> [Your assignment]: Scan the entries below and report only how many lines contain "Eisenstein".

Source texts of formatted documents
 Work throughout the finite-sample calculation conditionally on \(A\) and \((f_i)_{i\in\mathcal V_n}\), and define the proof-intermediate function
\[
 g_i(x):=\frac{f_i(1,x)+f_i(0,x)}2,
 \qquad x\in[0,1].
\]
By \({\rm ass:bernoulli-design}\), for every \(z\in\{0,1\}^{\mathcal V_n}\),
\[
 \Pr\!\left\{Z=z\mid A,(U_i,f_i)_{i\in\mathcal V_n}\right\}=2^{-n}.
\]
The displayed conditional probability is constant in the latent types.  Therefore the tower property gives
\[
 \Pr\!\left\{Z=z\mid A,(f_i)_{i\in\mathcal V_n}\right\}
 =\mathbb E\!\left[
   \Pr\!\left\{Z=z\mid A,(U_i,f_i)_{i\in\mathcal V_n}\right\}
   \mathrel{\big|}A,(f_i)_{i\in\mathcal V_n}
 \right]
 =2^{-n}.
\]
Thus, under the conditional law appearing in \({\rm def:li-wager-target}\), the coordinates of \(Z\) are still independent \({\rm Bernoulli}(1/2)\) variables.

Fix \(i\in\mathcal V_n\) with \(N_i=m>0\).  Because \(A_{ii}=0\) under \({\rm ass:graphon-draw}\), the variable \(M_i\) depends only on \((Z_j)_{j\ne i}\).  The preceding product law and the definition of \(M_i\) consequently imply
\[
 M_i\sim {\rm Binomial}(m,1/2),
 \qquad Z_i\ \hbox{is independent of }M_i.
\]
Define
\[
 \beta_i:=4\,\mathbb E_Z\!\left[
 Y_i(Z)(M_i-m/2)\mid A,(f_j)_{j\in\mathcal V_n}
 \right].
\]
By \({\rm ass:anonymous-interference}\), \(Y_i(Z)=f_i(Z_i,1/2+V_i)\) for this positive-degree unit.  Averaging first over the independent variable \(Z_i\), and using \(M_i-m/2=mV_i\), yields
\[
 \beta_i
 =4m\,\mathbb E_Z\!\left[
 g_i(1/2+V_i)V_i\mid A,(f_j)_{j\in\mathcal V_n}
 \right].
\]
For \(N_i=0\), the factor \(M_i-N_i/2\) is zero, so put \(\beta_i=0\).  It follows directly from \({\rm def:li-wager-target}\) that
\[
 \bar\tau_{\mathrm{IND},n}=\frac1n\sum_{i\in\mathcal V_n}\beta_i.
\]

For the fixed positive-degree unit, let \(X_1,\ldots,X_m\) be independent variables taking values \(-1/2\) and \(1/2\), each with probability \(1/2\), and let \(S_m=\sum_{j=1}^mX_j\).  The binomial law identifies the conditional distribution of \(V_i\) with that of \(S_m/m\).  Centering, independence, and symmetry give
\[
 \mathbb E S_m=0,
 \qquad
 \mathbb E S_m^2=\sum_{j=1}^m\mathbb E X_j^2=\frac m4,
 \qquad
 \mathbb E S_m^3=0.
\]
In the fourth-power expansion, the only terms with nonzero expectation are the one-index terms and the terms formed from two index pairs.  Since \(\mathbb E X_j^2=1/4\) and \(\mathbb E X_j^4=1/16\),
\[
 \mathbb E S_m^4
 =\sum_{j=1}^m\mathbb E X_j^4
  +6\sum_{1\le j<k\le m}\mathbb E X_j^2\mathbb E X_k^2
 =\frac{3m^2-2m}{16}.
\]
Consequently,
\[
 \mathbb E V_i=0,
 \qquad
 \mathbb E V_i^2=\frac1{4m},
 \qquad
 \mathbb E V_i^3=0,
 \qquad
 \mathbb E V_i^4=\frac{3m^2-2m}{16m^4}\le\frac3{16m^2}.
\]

...

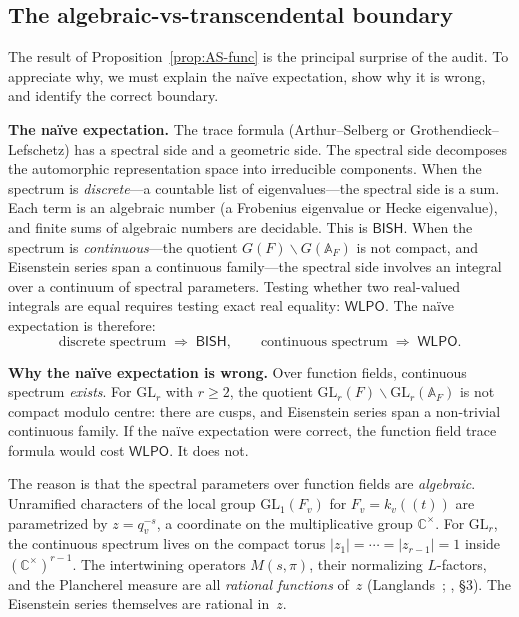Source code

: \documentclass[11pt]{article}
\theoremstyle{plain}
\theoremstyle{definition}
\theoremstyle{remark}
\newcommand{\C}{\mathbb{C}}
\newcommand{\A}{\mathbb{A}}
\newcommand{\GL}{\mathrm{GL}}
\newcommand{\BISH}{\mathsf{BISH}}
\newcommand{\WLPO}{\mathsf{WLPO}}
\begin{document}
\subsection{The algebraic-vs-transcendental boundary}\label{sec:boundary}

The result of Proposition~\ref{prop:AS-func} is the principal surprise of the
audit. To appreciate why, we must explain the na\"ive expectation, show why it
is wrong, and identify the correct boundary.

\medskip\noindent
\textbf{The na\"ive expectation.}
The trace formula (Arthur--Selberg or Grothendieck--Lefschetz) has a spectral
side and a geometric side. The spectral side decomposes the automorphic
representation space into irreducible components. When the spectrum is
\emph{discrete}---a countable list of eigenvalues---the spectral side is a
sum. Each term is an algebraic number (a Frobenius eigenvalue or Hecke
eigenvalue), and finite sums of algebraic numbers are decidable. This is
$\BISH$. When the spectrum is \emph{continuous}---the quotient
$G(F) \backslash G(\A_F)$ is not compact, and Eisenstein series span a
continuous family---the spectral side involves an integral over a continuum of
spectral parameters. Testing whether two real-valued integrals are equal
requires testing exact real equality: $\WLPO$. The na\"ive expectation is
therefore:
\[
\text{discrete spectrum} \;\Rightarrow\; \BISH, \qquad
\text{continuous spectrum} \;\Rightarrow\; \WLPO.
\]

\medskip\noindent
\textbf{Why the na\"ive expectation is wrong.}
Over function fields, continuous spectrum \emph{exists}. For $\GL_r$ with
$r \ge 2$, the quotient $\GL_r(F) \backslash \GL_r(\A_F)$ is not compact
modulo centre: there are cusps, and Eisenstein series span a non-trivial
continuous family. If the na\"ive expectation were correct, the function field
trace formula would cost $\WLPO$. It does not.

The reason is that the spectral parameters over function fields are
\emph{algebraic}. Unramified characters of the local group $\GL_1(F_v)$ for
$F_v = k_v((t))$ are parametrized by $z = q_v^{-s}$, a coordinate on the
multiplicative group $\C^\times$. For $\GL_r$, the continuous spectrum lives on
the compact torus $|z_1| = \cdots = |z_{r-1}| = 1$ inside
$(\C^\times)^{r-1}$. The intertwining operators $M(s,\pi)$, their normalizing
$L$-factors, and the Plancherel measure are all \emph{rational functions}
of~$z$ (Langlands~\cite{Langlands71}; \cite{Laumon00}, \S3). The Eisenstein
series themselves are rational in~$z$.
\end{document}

==

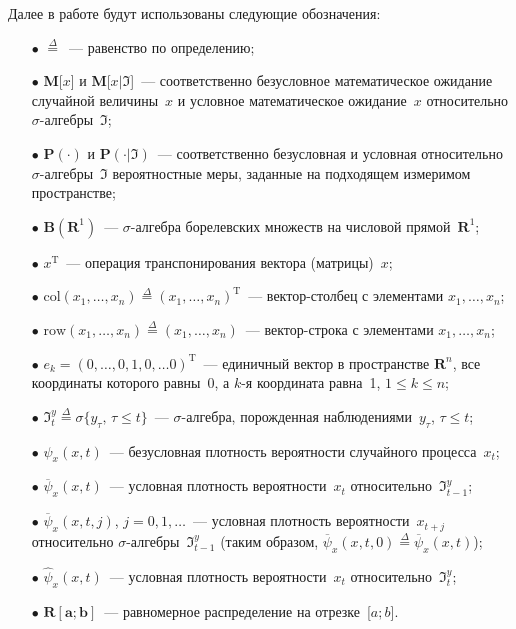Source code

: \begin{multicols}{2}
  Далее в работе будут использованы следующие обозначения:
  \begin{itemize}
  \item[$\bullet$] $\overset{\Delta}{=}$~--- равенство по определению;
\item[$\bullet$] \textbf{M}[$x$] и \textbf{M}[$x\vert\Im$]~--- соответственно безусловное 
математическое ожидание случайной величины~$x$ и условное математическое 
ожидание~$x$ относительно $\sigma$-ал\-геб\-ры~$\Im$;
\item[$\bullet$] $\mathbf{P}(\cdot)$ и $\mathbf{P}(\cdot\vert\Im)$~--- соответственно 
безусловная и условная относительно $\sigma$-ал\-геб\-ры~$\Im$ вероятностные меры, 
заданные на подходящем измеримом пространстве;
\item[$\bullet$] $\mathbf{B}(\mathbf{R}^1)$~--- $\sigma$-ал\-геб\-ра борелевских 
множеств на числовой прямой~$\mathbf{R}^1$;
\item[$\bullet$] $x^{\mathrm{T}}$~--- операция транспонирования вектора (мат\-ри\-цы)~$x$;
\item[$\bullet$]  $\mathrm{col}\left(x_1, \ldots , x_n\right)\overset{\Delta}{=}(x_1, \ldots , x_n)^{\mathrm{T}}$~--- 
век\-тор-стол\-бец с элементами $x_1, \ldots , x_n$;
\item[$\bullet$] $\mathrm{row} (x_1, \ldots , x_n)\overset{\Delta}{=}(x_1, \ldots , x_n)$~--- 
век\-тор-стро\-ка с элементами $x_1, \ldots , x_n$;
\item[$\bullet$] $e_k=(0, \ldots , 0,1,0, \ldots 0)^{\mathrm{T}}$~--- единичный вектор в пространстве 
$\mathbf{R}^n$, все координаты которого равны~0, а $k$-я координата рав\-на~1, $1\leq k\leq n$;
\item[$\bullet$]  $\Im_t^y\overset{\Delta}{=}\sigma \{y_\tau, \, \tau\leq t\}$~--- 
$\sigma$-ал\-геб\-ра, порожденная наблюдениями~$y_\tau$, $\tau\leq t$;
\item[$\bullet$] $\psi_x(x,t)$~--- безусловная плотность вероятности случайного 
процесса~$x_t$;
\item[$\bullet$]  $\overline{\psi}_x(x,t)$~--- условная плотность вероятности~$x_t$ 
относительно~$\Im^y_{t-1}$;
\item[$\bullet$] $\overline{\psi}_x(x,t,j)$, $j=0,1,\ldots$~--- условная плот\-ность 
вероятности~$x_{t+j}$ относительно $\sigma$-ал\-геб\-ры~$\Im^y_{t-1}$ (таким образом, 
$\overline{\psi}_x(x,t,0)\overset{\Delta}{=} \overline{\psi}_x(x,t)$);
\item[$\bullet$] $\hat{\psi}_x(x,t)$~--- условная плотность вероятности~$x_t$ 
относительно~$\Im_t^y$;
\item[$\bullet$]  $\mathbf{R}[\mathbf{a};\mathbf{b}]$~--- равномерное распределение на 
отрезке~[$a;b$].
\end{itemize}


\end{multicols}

> [Your response]: 3